- EXERCISE INSTRUCTIONS
Repeat the whole listing word for word, skipping pictures.

---------- EXCERPTED DATA

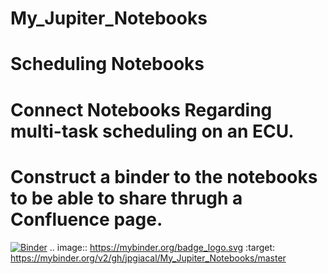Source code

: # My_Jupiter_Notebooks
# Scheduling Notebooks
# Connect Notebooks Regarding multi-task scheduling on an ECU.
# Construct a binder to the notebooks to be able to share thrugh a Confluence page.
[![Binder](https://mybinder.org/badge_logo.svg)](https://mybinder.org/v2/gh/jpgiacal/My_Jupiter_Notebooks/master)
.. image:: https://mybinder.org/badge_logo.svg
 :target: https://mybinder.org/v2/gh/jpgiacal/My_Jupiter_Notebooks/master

--------------------

- RESULT OF THIS EXERCISE
Source code

: # My_Jupiter_Notebooks
# Scheduling Notebooks
# Connect Notebooks Regarding multi-task scheduling on an ECU.
# Construct a binder to the notebooks to be able to share thrugh a Confluence page.
[![Binder](https://mybinder.org/badge_logo.svg)](https://mybinder.org/v2/gh/jpgiacal/My_Jupiter_Notebooks/master)
.. image:: https://mybinder.org/badge_logo.svg
 :target: https://mybinder.org/v2/gh/jpgiacal/My_Jupiter_Notebooks/master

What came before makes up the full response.